**Exercise brief**
Extract each line holding the word "item" from the entries.
--- START ---
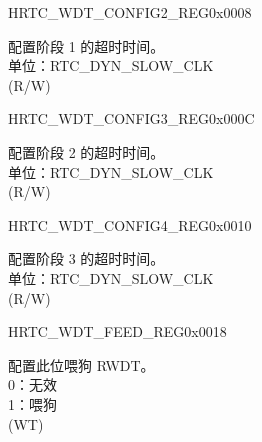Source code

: \begin{register}{H}{RTC\_WDT\_CONFIG2\_REG}{0x0008}\label{regdesc:RTCWDTCONFIG2REG}
%
\regnewline%
\begin{regdesc}\begin{reglist}
\label{fielddesc:RTCWDTSTG1HOLD}\item [RTC\_WDT\_STG1\_HOLD] 配置阶段 1 的超时时间。\\
单位：RTC\_DYN\_SLOW\_CLK  \\ (R/W)
\end{reglist}\end{regdesc}
\end{register}


\begin{register}{H}{RTC\_WDT\_CONFIG3\_REG}{0x000C}\label{regdesc:RTCWDTCONFIG3REG}
%
\regnewline%
\begin{regdesc}\begin{reglist}
\label{fielddesc:RTCWDTSTG2HOLD}\item [RTC\_WDT\_STG2\_HOLD] 配置阶段 2 的超时时间。\\
单位：RTC\_DYN\_SLOW\_CLK  \\ (R/W)
\end{reglist}\end{regdesc}
\end{register}


\begin{register}{H}{RTC\_WDT\_CONFIG4\_REG}{0x0010}\label{regdesc:RTCWDTCONFIG4REG}
%
\regnewline%
\begin{regdesc}\begin{reglist}
\label{fielddesc:RTCWDTSTG3HOLD}\item [RTC\_WDT\_STG3\_HOLD] 配置阶段 3 的超时时间。\\
单位：RTC\_DYN\_SLOW\_CLK  \\ (R/W)
\end{reglist}\end{regdesc}
\end{register}


\begin{register}{H}{RTC\_WDT\_FEED\_REG}{0x0018}\label{regdesc:RTCWDTFEEDREG}
%
%
\regnewline%
\begin{regdesc}\begin{reglist}
\label{fielddesc:RTCWDTRTCWDTFEED}\item [RTC\_WDT\_FEED] 配置此位喂狗 RWDT。\\
0：无效 \\
1：喂狗  \\ (WT)
\end{reglist}\end{regdesc}
\end{register}


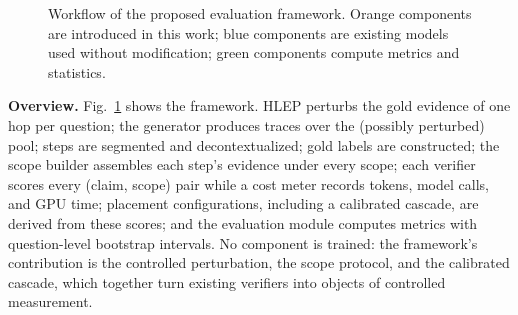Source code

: \documentclass[conference]{IEEEtran}
\newcommand{\ctil}{\tilde{c}}
\begin{document}
\begin{figure}[t]
\caption{Workflow of the proposed evaluation framework. Orange components are introduced in this work; blue components are existing models used without modification; green components compute metrics and statistics.}\label{fig:workflow}
\end{figure}

\textbf{Overview.} Fig.~\ref{fig:workflow} shows the framework. HLEP perturbs the gold evidence of one hop per question; the generator produces traces over the (possibly perturbed) pool; steps are segmented and decontextualized; gold labels are constructed; the scope builder assembles each step's evidence under every scope; each verifier scores every (claim, scope) pair while a cost meter records tokens, model calls, and GPU time; placement configurations, including a calibrated cascade, are derived from these scores; and the evaluation module computes metrics with question-level bootstrap intervals. No component is trained: the framework's contribution is the controlled perturbation, the scope protocol, and the calibrated cascade, which together turn existing verifiers into objects of controlled measurement.
\end{document}
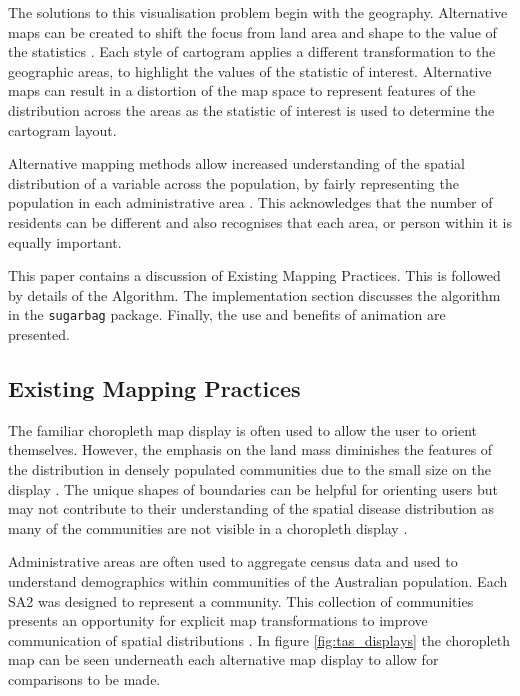 The solutions to this visualisation problem begin with the geography.
Alternative maps can be created to shift the focus from land area and
shape to the value of the statistics \citep{ACCAC}. Each style of
cartogram applies a different transformation to the geographic areas, to
highlight the values of the statistic of interest. Alternative maps can
result in a distortion of the map space to represent features of the
distribution across the areas \citep{ACCAC} as the statistic of interest
is used to determine the cartogram layout.

Alternative mapping methods allow increased understanding of the spatial
distribution of a variable across the population, by fairly representing
the population in each administrative area \citep{TAAM}. This
acknowledges that the number of residents can be different and also
recognises that each area, or person within it is equally important.

This paper contains a discussion of Existing Mapping Practices. This is
followed by details of the Algorithm. The implementation section
discusses the algorithm in the \texttt{sugarbag} package. Finally, the
use and benefits of animation are presented.

\hypertarget{existing-mapping-practices}{%
\subsection{Existing Mapping
Practices}\label{existing-mapping-practices}}

The familiar choropleth map display is often used to allow the user to
orient themselves. However, the emphasis on the land mass diminishes the
features of the distribution in densely populated communities due to the
small size on the display \citep{ACTUC}. The unique shapes of boundaries
can be helpful for orienting users but may not contribute to their
understanding of the spatial disease distribution as many of the
communities are not visible in a choropleth display \citep{TVSSS}.

Administrative areas are often used to aggregate census data and used to
understand demographics within communities of the Australian population.
Each SA2 \citep{abs2011} was designed to represent a community. This
collection of communities presents an opportunity for explicit map
transformations to improve communication of spatial distributions
\citep{CBATCC}. In figure \ref{fig:tas_displays} the choropleth map can
be seen underneath each alternative map display to allow for comparisons
to be made.

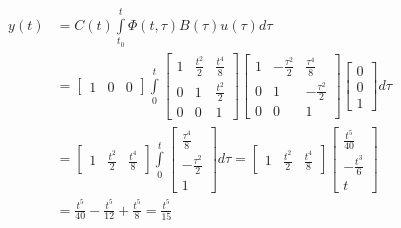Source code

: \documentclass[twoside]{article}
\begin{document}
\begin{align*}
	y(t) &= C(t) \int\limits_{t_0}^{t} \Phi(t , \tau) B(\tau) u(\tau) d\tau 
	\\
	&= \begin{bmatrix} 1 & 0 & 0 \end{bmatrix}  \int\limits_{0}^{t} \begin{bmatrix} 1 & \frac{t^2}{2} & \frac{t^4}{8} \\ 0 & 1 & \frac{t^2}{2} \\ 0 & 0 & 1 \end{bmatrix} 
	\begin{bmatrix} 1 & -\frac{\tau^2}{2} & \frac{\tau^4}{8}  \\ 0 & 1 & -\frac{\tau^2}{2} \\ 0 & 0 & 1 \end{bmatrix} \begin{bmatrix} 0 \\ 0 \\ 1 \end{bmatrix}  d\tau 
	\\
	&= \begin{bmatrix} 1 & \frac{t^2}{2} & \frac{t^4}{8} \end{bmatrix}  \int\limits_{0}^{t} \begin{bmatrix} \frac{\tau^4}{8} \\ -\frac{\tau^2}{2} \\ 1 \end{bmatrix} d\tau 
	= \begin{bmatrix} 1 & \frac{t^2}{2} & \frac{t^4}{8} \end{bmatrix} \begin{bmatrix} \frac{t^5}{40} \\ -\frac{t^3}{6} \\ t \end{bmatrix} 
	\\
	&= \frac{t^5}{40} - \frac{t^5}{12} + \frac{t^5}{8} = \frac{t^5}{15}
\end{align*}
\end{document}
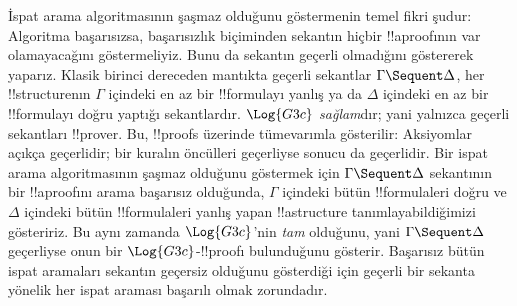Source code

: \documentclass[../../../include/open-logic-section]{subfiles}
\begin{document}
İspat arama algoritmasının şaşmaz olduğunu göstermenin temel fikri şudur:
Algoritma başarısızsa, başarısızlık biçiminden sekantın hiçbir !!a{proof}{}ının
var olamayacağını göstermeliyiz. Bunu da sekantın geçerli olmadığını göstererek
yaparız. Klasik birinci dereceden mantıkta geçerli sekantlar
$\Gamma \Sequent \Delta$, her !!{structure}{}nın $\Gamma$ içindeki en az bir
!!{formula}{}yı yanlış ya da $\Delta$ içindeki en az bir !!{formula}{}yı doğru
yaptığı sekantlardır. $\Log{G3c}$ \emph{sağlam}dır; yani yalnızca geçerli
sekantları !!{prove}{}r. Bu, !!{proof}s üzerinde tümevarımla gösterilir:
Aksiyomlar açıkça geçerlidir; bir kuralın öncülleri geçerliyse sonucu da
geçerlidir. Bir ispat arama algoritmasının şaşmaz olduğunu göstermek için
$\Gamma \Sequent \Delta$ sekantının bir !!a{proof}{}ını arama başarısız olduğunda,
$\Gamma$ içindeki bütün !!{formula}{}leri doğru ve $\Delta$ içindeki bütün
!!{formula}{}leri yanlış yapan !!a{structure} tanımlayabildiğimizi gösteririz.
Bu aynı zamanda $\Log{G3c}$'nin \emph{tam} olduğunu, yani
$\Gamma \Sequent \Delta$ geçerliyse onun bir $\Log{G3c}$-!!{proof}{}ı
bulunduğunu gösterir. Başarısız bütün ispat aramaları sekantın geçersiz
olduğunu gösterdiği için geçerli bir sekanta yönelik her ispat araması
başarılı olmak zorundadır.
\end{document}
--- END ---
**Solution for this problem**
\label{fielddesc:RTCWDTSTG1HOLD}\item [RTC\_WDT\_STG1\_HOLD] 配置阶段 1 的超时时间。\\
\label{fielddesc:RTCWDTSTG2HOLD}\item [RTC\_WDT\_STG2\_HOLD] 配置阶段 2 的超时时间。\\
\label{fielddesc:RTCWDTSTG3HOLD}\item [RTC\_WDT\_STG3\_HOLD] 配置阶段 3 的超时时间。\\
\label{fielddesc:RTCWDTRTCWDTFEED}\item [RTC\_WDT\_FEED] 配置此位喂狗 RWDT。\\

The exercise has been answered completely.